- Work required
Leave every entry as it is and write the data out in full.

- Supplied material
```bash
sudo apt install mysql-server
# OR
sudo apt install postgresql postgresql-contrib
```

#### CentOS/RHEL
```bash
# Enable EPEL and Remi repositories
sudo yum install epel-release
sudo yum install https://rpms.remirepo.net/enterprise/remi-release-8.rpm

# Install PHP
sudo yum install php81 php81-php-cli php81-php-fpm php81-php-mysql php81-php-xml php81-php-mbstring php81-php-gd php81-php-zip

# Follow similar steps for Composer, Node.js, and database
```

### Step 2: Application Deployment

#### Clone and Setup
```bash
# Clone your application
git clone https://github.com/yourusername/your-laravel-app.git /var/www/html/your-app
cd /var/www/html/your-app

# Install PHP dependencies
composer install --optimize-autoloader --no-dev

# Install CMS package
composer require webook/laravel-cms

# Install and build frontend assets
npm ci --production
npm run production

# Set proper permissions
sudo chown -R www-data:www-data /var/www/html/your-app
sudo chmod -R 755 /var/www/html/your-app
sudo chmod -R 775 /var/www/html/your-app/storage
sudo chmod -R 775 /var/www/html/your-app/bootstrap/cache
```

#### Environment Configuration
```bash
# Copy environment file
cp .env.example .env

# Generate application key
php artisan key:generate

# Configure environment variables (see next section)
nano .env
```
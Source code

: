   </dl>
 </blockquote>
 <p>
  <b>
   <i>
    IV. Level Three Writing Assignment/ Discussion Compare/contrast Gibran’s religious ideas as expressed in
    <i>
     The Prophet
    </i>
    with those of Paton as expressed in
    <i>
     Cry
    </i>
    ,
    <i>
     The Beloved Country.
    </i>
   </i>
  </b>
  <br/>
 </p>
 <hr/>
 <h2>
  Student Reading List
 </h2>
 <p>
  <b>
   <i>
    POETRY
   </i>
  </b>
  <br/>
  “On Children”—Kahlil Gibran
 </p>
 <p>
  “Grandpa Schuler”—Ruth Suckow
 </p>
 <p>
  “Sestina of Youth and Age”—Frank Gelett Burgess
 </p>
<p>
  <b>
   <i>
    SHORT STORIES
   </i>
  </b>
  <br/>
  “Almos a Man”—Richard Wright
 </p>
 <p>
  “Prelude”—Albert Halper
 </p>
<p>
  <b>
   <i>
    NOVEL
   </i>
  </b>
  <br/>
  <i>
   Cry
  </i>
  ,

- Answer to the exercise
```bash
sudo apt install mysql-server
# OR
sudo apt install postgresql postgresql-contrib
```

#### CentOS/RHEL
```bash
# Enable EPEL and Remi repositories
sudo yum install epel-release
sudo yum install https://rpms.remirepo.net/enterprise/remi-release-8.rpm

# Install PHP
sudo yum install php81 php81-php-cli php81-php-fpm php81-php-mysql php81-php-xml php81-php-mbstring php81-php-gd php81-php-zip

# Follow similar steps for Composer, Node.js, and database
```

### Step 2: Application Deployment

#### Clone and Setup
```bash
# Clone your application
git clone https://github.com/yourusername/your-laravel-app.git /var/www/html/your-app
cd /var/www/html/your-app

# Install PHP dependencies
composer install --optimize-autoloader --no-dev

# Install CMS package
composer require webook/laravel-cms

# Install and build frontend assets
npm ci --production
npm run production

# Set proper permissions
sudo chown -R www-data:www-data /var/www/html/your-app
sudo chmod -R 755 /var/www/html/your-app
sudo chmod -R 775 /var/www/html/your-app/storage
sudo chmod -R 775 /var/www/html/your-app/bootstrap/cache
```

#### Environment Configuration
```bash
# Copy environment file
cp .env.example .env

# Generate application key
php artisan key:generate

# Configure environment variables (see next section)
nano .env
```
Source code

:   </dl>
 </blockquote>
 <p>
  <b>
   <i>
    IV. Level Three Writing Assignment/ Discussion Compare/contrast Gibran’s religious ideas as expressed in
    <i>
     The Prophet
    </i>
    with those of Paton as expressed in
    <i>
     Cry
    </i>
    ,
    <i>
     The Beloved Country.
    </i>
   </i>
  </b>
  <br/>
 </p>
 <hr/>
 <h2>
  Student Reading List
 </h2>
 <p>
  <b>
   <i>
    POETRY
   </i>
  </b>
  <br/>
  “On Children”—Kahlil Gibran
 </p>
 <p>
  “Grandpa Schuler”—Ruth Suckow
 </p>
 <p>
  “Sestina of Youth and Age”—Frank Gelett Burgess
 </p>
<p>
  <b>
   <i>
    SHORT STORIES
   </i>
  </b>
  <br/>
  “Almos a Man”—Richard Wright
 </p>
 <p>
  “Prelude”—Albert Halper
 </p>
<p>
  <b>
   <i>
    NOVEL
   </i>
  </b>
  <br/>
  <i>
   Cry
  </i>
  ,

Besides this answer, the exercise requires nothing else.